Tuesday, 4 November 2008

Japan and WW2 - unfinished history

Fascinating story, in case you missed it, about the Chief of Staff of the Japanese Air Force indulging in some objectionable historical revisionism.

In the words of the Washington Post:

The abiding reluctance of prominent nationalists in Japan to come to grips with the past resurfaced Friday, when a hotel company announced the winner of its $30,000 "true modern history" essay contest.

The winning essay was written by Gen. Toshio Tamogami, who until Friday night was chief of staff of the air force. He was fired a few hours after the essay appeared on the hotel company's Web site.

Japan attacked Pearl Harbor because of a "trap" set by U.S. President Franklin D. Roosevelt, Tamogami claimed in his essay, which also argued "that many Asian countries take a positive view" of Japan's role in the war.

He wrote, too, that the war was good for international race relations: "If Japan had not fought the Great East Asia War at that time, it might have taken another 100 or 200 years before we could have experienced the world of racial equality that we have today."

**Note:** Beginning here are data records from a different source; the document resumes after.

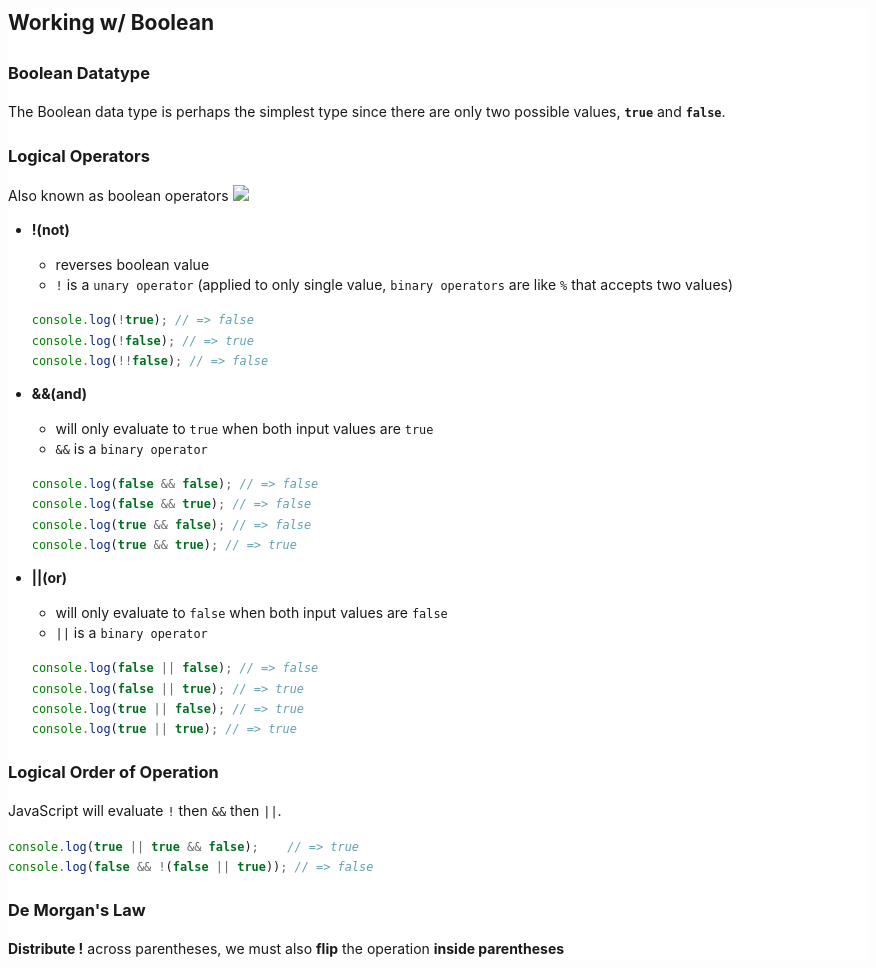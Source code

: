 ## Working w/ Boolean

### Boolean Datatype
The Boolean data type is perhaps the simplest type since there are only two possible values, **`true`** and **`false`**.

### Logical Operators
Also known as boolean operators
![](https://i.imgur.com/rWYQc8R.png)


- **!(not)**
    - reverses boolean value
    - `!` is a `unary operator` (applied to only single value, `binary operators` are like `%` that accepts two values)
    ```javascript
    console.log(!true); // => false
    console.log(!false); // => true
    console.log(!!false); // => false
    ```

- **&&(and)**
    - will only evaluate to `true` when both input values are `true`
    - `&&` is a `binary operator` 
    ```javascript
    console.log(false && false); // => false
    console.log(false && true); // => false
    console.log(true && false); // => false
    console.log(true && true); // => true
    ```
- **||(or)**
    - will only evaluate to `false` when both input values are `false`
    - `||` is a `binary operator` 
    ```javascript
    console.log(false || false); // => false
    console.log(false || true); // => true
    console.log(true || false); // => true
    console.log(true || true); // => true
    ```
    
### Logical Order of Operation
JavaScript will evaluate `!` then `&&` then `||`.

```javascript
console.log(true || true && false);    // => true
console.log(false && !(false || true)); // => false
```

### De Morgan's Law
**Distribute !** across parentheses, we must also **flip** the operation **inside parentheses**
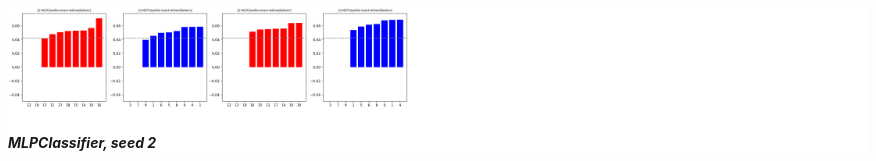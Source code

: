 <img src="GaussianExperimentB-1-size10_exact/10-MLPClassifier-exact-withoutBottom2/plot_shapley_values_sorted.png" width="200" alt="3-MLPClassifier-exact-withoutBottom2"><img src="GaussianExperimentB-1-size10_exact/10-MLPClassifier-exact-withoutBottom3/plot_shapley_values_sorted.png" width="200" alt="3-MLPClassifier-exact-withoutBottom3">

##### MLPClassifier, seed 2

The essay concluded that "it is certainly a false accusation to say that our country was an aggressor nation."

Worrying that such views still hold some sway in Japan. Infinitely scarier that they are held by a man who, until he expressed them, was head of its air force.

All a good excuse to re-read An Artist of the Floating World by the incomparable Kazuo Ishiguro (JMP's favourite living British writer).